▸ **DATA TO PROCESS**
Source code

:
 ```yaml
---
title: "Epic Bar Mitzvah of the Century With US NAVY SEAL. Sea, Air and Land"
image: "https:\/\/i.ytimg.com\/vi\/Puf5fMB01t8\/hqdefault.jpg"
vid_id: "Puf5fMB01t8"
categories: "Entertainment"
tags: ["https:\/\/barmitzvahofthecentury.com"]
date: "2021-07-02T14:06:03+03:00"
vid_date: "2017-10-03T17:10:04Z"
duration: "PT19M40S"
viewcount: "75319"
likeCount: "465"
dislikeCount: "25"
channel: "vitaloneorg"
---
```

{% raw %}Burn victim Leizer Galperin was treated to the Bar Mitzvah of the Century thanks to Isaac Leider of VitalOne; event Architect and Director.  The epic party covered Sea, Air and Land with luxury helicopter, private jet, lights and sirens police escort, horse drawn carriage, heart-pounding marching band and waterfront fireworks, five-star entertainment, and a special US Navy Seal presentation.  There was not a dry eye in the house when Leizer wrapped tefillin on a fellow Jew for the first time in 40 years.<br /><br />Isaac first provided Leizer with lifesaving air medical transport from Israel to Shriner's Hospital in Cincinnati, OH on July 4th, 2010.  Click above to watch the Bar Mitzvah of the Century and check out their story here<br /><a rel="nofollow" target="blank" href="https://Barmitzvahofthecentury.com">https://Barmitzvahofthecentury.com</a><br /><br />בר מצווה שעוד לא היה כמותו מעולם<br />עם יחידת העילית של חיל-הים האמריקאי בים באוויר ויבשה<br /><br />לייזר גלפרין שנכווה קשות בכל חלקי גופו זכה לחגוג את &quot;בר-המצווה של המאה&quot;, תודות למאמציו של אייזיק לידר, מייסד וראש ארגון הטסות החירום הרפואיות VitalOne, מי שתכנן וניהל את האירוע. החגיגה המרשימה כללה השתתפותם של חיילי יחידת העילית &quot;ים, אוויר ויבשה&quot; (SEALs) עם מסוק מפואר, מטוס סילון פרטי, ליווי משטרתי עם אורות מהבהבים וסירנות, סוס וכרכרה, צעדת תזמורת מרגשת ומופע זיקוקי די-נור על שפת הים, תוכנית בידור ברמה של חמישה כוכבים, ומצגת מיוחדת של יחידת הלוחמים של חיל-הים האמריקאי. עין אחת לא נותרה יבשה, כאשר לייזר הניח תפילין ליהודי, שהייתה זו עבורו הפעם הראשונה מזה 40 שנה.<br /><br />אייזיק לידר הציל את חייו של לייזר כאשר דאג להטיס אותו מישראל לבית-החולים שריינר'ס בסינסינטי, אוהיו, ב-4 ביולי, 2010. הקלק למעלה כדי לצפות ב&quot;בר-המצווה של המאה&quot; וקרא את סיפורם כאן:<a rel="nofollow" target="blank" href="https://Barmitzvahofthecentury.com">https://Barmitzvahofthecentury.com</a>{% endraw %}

▸ **REQUIREMENT**
Please transcribe the records above in full, keeping every word.

▸ **EXPECTED ANSWER**
Source code

:
 ```yaml
---
title: "Epic Bar Mitzvah of the Century With US NAVY SEAL. Sea, Air and Land"
image: "https:\/\/i.ytimg.com\/vi\/Puf5fMB01t8\/hqdefault.jpg"
vid_id: "Puf5fMB01t8"
categories: "Entertainment"
tags: ["https:\/\/barmitzvahofthecentury.com"]
date: "2021-07-02T14:06:03+03:00"
vid_date: "2017-10-03T17:10:04Z"
duration: "PT19M40S"
viewcount: "75319"
likeCount: "465"
dislikeCount: "25"
channel: "vitaloneorg"
---
```

{% raw %}Burn victim Leizer Galperin was treated to the Bar Mitzvah of the Century thanks to Isaac Leider of VitalOne; event Architect and Director.  The epic party covered Sea, Air and Land with luxury helicopter, private jet, lights and sirens police escort, horse drawn carriage, heart-pounding marching band and waterfront fireworks, five-star entertainment, and a special US Navy Seal presentation.  There was not a dry eye in the house when Leizer wrapped tefillin on a fellow Jew for the first time in 40 years.<br /><br />Isaac first provided Leizer with lifesaving air medical transport from Israel to Shriner's Hospital in Cincinnati, OH on July 4th, 2010.  Click above to watch the Bar Mitzvah of the Century and check out their story here<br /><a rel="nofollow" target="blank" href="https://Barmitzvahofthecentury.com">https://Barmitzvahofthecentury.com</a><br /><br />בר מצווה שעוד לא היה כמותו מעולם<br />עם יחידת העילית של חיל-הים האמריקאי בים באוויר ויבשה<br /><br />לייזר גלפרין שנכווה קשות בכל חלקי גופו זכה לחגוג את &quot;בר-המצווה של המאה&quot;, תודות למאמציו של אייזיק לידר, מייסד וראש ארגון הטסות החירום הרפואיות VitalOne, מי שתכנן וניהל את האירוע. החגיגה המרשימה כללה השתתפותם של חיילי יחידת העילית &quot;ים, אוויר ויבשה&quot; (SEALs) עם מסוק מפואר, מטוס סילון פרטי, ליווי משטרתי עם אורות מהבהבים וסירנות, סוס וכרכרה, צעדת תזמורת מרגשת ומופע זיקוקי די-נור על שפת הים, תוכנית בידור ברמה של חמישה כוכבים, ומצגת מיוחדת של יחידת הלוחמים של חיל-הים האמריקאי. עין אחת לא נותרה יבשה, כאשר לייזר הניח תפילין ליהודי, שהייתה זו עבורו הפעם הראשונה מזה 40 שנה.<br /><br />אייזיק לידר הציל את חייו של לייזר כאשר דאג להטיס אותו מישראל לבית-החולים שריינר'ס בסינסינטי, אוהיו, ב-4 ביולי, 2010. הקלק למעלה כדי לצפות ב&quot;בר-המצווה של המאה&quot; וקרא את סיפורם כאן:<a rel="nofollow" target="blank" href="https://Barmitzvahofthecentury.com">https://Barmitzvahofthecentury.com</a>{% endraw %}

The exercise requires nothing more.